I was lying in bed when I received a text message from a friend at 12:30 in the morning. Our president of the Student Government Association, a white male student, used his Snapchat to alter an ad for blacklight mini golf to “black golf.” The picture had circulated with Tiger Woods as the spokesperson, “welcoming his people.” The administration of Washington & Jefferson College defined the posts as “offensive and inappropriate.” They stated that “[m]any community members have expressed frustration and anger over this incident.” But when I saw the two photos, I felt nothing. A part of me didn’t even deem it necessary to respond to the text messages as these types of situations have become familiar to me.
This is a part of my life on a campus where 81 percent of the nearly 1,400 students are white, where only three to four dozen students are black like me.
On March 30, the day after the social media posts surfaced, Vice President and Dean of Student Life Eva Chatterjee-Sutton said in a statement emailed to the student body that “several steps” were being taken to review the actions and if the social media posts violated the college’s code of conduct.
I am used to seeing racial insensitivity. I am used to accepting the fact that the perpetrators will never see consequences. I have grown accustomed to the fact that the color of my skin will forever be at the butt of someone else’s joke, most likely those who are white. I have become completely desensitized to the ignorance that floods my college campus. So I closed my eyes and went to sleep without any second thoughts. Being publicly ridiculed no longer keeps me up at night.
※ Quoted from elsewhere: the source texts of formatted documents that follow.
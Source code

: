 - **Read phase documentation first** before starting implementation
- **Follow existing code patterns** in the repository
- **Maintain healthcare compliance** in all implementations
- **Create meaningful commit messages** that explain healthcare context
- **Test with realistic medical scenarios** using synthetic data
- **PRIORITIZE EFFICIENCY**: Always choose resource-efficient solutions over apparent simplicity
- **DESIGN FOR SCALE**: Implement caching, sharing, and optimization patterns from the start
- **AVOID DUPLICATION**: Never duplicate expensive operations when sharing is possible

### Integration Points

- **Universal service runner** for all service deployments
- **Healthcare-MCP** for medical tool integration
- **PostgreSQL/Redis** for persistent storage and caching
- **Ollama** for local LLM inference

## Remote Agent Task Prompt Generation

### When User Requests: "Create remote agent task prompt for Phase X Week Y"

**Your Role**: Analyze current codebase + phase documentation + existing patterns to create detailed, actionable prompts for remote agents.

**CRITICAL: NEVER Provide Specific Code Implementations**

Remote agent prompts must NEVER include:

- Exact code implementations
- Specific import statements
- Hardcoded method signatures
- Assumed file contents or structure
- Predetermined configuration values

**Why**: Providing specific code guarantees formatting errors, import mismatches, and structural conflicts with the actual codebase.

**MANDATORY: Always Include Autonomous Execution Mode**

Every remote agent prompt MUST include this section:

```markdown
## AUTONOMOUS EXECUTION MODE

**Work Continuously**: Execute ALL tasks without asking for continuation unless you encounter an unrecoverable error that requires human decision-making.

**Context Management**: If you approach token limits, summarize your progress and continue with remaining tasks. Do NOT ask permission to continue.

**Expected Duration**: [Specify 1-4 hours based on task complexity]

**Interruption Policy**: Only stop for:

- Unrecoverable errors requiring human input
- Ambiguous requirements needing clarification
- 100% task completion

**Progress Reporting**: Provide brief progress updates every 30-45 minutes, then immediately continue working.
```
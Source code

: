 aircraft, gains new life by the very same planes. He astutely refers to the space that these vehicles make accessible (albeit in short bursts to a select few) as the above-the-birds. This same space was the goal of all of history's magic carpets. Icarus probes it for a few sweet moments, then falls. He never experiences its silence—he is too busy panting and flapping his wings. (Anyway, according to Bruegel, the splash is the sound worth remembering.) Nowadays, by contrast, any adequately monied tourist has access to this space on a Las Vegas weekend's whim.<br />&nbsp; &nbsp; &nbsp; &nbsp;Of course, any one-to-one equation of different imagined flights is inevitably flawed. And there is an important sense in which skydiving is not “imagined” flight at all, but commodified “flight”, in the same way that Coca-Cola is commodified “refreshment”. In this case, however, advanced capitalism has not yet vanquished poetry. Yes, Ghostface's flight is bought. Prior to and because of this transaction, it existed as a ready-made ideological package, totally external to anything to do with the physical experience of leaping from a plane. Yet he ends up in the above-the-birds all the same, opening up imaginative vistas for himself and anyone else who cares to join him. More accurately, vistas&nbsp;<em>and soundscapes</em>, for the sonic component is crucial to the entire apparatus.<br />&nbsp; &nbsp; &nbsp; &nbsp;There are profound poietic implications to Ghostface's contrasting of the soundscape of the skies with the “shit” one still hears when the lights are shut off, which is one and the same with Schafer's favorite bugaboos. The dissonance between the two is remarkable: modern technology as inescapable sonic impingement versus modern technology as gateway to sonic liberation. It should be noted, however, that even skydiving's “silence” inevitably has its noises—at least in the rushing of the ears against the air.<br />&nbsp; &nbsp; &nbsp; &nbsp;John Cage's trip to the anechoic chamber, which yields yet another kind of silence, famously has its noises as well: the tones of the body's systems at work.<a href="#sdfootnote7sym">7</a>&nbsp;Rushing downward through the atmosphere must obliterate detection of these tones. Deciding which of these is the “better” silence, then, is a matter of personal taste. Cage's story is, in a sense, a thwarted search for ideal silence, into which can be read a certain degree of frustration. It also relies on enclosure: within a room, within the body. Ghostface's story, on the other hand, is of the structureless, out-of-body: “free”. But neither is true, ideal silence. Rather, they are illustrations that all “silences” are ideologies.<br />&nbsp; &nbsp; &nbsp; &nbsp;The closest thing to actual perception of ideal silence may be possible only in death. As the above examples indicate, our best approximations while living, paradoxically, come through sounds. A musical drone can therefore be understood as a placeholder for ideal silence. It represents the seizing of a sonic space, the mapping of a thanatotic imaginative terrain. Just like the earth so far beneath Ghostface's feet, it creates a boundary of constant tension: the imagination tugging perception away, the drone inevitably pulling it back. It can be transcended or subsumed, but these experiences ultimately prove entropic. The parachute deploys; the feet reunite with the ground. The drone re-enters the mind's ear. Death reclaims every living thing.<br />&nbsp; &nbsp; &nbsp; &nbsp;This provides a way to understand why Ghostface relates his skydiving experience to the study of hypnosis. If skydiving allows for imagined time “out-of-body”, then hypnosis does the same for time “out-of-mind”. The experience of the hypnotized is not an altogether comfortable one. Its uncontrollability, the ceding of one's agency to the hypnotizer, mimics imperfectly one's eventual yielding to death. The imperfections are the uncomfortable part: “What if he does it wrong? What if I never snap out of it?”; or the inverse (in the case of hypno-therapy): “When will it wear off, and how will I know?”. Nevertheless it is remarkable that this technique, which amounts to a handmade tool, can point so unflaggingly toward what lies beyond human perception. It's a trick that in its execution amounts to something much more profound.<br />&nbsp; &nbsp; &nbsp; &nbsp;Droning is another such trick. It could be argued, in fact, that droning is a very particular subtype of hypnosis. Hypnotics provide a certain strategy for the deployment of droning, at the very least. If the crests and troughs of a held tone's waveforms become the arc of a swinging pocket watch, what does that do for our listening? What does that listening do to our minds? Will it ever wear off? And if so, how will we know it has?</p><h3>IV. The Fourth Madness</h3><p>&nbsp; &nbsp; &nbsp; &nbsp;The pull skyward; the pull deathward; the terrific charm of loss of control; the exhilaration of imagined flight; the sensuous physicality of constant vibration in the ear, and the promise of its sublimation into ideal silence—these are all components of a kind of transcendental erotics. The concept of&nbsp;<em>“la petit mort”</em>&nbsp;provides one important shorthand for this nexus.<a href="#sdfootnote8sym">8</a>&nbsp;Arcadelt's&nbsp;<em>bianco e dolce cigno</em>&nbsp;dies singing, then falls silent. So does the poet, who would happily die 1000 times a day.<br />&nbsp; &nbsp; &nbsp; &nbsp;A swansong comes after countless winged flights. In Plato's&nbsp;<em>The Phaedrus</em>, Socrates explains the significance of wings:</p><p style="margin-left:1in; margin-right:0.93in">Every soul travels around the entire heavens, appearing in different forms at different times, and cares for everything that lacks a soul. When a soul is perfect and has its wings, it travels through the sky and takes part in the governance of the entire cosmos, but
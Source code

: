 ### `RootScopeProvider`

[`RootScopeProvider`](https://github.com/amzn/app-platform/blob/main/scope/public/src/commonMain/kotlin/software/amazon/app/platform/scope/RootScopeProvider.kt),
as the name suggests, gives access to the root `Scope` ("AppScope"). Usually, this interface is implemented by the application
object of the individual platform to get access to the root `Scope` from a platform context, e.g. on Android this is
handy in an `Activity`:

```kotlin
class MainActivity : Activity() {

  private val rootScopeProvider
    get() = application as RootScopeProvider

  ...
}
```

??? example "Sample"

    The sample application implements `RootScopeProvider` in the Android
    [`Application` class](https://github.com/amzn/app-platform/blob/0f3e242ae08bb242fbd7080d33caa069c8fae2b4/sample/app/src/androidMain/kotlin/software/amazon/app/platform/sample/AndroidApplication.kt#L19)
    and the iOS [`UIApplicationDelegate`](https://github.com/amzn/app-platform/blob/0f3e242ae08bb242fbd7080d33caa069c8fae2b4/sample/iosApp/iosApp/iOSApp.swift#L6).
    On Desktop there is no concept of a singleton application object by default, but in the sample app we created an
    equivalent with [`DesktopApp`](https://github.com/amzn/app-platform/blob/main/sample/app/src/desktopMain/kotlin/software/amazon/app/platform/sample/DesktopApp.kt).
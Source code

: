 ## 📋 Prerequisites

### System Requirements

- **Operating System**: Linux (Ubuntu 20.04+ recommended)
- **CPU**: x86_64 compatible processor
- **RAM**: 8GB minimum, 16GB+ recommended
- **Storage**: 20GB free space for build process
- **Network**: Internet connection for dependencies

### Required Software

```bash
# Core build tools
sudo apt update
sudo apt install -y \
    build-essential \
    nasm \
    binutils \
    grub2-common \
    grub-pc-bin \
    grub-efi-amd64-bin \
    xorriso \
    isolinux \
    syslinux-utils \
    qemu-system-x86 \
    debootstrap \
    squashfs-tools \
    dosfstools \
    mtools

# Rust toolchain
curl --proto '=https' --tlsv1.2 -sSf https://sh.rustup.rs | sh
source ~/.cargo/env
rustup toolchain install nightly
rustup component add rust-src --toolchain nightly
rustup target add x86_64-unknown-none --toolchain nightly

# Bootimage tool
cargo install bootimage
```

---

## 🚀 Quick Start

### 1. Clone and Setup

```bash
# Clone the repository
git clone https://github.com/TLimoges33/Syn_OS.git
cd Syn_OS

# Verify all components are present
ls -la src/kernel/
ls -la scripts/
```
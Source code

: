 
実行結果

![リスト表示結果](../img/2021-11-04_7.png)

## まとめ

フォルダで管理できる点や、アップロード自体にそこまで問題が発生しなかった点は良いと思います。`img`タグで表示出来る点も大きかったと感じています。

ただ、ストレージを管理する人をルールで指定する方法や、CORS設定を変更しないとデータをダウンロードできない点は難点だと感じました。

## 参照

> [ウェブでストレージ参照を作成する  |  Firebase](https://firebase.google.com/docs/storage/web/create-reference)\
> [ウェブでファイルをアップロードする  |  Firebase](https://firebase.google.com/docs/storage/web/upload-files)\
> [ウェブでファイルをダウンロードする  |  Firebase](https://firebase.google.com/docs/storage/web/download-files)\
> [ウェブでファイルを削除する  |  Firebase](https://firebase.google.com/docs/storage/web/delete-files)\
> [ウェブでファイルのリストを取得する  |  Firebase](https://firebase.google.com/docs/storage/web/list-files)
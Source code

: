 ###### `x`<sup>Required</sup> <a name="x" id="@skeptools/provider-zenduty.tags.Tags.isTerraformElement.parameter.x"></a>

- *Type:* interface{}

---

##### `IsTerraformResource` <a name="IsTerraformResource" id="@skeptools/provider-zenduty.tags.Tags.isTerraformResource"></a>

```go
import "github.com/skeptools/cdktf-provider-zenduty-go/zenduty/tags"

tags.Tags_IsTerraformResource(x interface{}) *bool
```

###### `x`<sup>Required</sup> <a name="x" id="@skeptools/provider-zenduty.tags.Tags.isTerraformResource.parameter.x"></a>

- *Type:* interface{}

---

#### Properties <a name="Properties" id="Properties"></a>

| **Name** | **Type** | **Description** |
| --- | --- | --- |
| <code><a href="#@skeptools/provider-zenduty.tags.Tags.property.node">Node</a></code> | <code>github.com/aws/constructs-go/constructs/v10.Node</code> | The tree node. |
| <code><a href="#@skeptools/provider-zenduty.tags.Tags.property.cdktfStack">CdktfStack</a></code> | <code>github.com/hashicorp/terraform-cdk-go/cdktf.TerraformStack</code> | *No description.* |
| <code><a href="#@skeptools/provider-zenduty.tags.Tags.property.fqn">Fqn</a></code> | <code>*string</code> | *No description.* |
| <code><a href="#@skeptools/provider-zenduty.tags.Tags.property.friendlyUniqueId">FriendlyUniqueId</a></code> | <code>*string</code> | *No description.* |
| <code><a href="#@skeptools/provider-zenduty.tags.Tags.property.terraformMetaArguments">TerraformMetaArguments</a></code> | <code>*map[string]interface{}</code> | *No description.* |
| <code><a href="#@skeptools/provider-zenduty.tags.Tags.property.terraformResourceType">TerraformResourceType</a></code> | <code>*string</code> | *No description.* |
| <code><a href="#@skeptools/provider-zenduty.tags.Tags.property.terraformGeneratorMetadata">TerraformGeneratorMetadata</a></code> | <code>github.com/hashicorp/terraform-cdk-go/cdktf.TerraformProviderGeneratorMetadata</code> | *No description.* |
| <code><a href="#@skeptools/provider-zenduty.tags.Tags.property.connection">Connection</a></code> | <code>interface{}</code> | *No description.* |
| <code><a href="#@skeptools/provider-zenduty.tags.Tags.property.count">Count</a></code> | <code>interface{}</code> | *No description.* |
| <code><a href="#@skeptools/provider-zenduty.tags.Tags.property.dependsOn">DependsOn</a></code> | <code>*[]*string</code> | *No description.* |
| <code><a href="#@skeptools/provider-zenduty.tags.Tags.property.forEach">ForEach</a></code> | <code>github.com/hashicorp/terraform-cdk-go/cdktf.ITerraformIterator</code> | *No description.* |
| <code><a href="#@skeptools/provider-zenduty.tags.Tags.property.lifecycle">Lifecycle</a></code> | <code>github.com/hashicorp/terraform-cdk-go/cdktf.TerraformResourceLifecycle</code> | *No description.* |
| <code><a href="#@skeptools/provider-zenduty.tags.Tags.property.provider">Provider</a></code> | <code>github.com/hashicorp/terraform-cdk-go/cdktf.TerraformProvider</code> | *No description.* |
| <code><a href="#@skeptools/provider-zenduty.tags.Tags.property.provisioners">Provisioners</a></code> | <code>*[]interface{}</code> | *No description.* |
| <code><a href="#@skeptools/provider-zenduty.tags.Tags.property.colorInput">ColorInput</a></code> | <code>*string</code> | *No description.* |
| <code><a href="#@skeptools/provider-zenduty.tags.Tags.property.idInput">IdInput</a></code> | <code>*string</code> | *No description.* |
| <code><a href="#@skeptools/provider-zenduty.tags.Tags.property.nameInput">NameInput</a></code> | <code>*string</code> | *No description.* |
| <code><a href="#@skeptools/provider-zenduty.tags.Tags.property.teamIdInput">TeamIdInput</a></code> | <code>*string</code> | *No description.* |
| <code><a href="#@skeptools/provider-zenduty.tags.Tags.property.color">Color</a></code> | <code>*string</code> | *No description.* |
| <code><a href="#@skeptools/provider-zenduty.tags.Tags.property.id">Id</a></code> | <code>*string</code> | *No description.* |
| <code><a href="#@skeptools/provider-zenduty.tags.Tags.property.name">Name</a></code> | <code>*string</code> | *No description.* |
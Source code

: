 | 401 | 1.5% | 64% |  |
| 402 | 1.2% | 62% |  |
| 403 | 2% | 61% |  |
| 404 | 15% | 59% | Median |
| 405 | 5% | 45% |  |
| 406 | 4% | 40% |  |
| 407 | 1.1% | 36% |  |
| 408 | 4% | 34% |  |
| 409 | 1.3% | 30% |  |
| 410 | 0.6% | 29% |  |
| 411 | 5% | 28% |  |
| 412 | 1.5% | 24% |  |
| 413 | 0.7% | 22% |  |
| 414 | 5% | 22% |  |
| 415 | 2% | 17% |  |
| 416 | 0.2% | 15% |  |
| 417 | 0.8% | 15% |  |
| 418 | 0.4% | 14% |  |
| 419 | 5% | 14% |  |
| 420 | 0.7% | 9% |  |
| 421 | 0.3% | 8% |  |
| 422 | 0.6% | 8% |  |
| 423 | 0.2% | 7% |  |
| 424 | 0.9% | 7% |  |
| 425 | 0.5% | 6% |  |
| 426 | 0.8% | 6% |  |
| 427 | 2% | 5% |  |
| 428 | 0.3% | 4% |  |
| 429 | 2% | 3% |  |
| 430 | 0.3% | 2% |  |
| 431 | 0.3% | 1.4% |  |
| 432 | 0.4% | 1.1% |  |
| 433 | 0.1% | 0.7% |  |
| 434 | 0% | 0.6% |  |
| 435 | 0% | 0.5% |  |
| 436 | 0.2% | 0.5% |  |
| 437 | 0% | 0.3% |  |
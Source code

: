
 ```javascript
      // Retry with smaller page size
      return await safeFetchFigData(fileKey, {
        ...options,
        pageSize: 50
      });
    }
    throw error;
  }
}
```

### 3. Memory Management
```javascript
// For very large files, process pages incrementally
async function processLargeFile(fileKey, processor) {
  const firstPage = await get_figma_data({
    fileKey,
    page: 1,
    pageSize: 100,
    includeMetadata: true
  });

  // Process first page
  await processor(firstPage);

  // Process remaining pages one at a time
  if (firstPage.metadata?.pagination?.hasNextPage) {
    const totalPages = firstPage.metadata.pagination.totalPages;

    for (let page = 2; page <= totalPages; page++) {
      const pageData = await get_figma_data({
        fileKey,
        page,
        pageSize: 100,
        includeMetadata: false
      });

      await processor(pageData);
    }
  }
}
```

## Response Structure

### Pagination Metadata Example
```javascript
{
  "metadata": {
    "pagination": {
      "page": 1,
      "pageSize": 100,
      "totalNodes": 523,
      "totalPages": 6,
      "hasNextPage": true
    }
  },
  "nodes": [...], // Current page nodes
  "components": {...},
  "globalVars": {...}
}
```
By the end of the next day, word got around that Nate Ecker, president of the student government, was to resign from his position. I wasn’t aware of anyone’s reactions to the news except from those who sat with me at dinner, the “black” table. Although previously not experiencing emotions at all, I was ecstatic. We were ecstatic. I was shocked that somebody would actually be held accountable for their actions. We were shocked.
As it crept closer to 7 o’clock, my relief that this man would be receiving his punishment soon turned into anger. I was furious because it wasn’t the first occasion where black people were made to feel uncomfortable at this institution of learning, a place that’s supposed to be our home. This incident was no different from when I had to explain to fellow classmates why they can’t say “n*gga” in my presence. It was no different from when I watched my friend argue that she was not a “porch monkey” and it is not just a phrase. It was no different than when I sat in class as my professor questioned me about how I felt coming to W&J because he assumed my ghetto lifestyle varied from the suburban routine in Washington.
Ecker later released a comment, stating his deep regret and that he had meant no harm toward any individual or the efforts for a more diverse campus: “I wish everyone to know that I have the greatest respect for all people and feel that we are all made better by our diversity.” He did not respond to my requests for comment.
There is no resignation that would allow me to feel comfortable in my skin nor on this campus. There is no apology that he could write that would change the problem that is bigger than any Snapchat post.
The dean indicated in her statement that the executive board of the Student Government Association would be working on “plans to address campus dialogue around inclusion and respect.” The proposed plan is set to be introduced at an April 13 meeting. But I’ve become intolerable of the constant “plans” that the institution claims they make. I have been attending W&J for three years and the same problems that I’ve encountered as a freshman — racism, insensitivity and ignorance — have followed me to the end of my junior year. So although the university continues to “plan,” I can no longer look to them for solutions or guidance.
I’m still black. I’m still targeted as a joke. I’m still left on display for my fellow classmates, providing them with an opportunity to win popularity points by way of harassment. We’ve come a long way from lynching, but somehow we’re still left to hang to be brutalized for comedic ends by our peers, by our staff and in our community.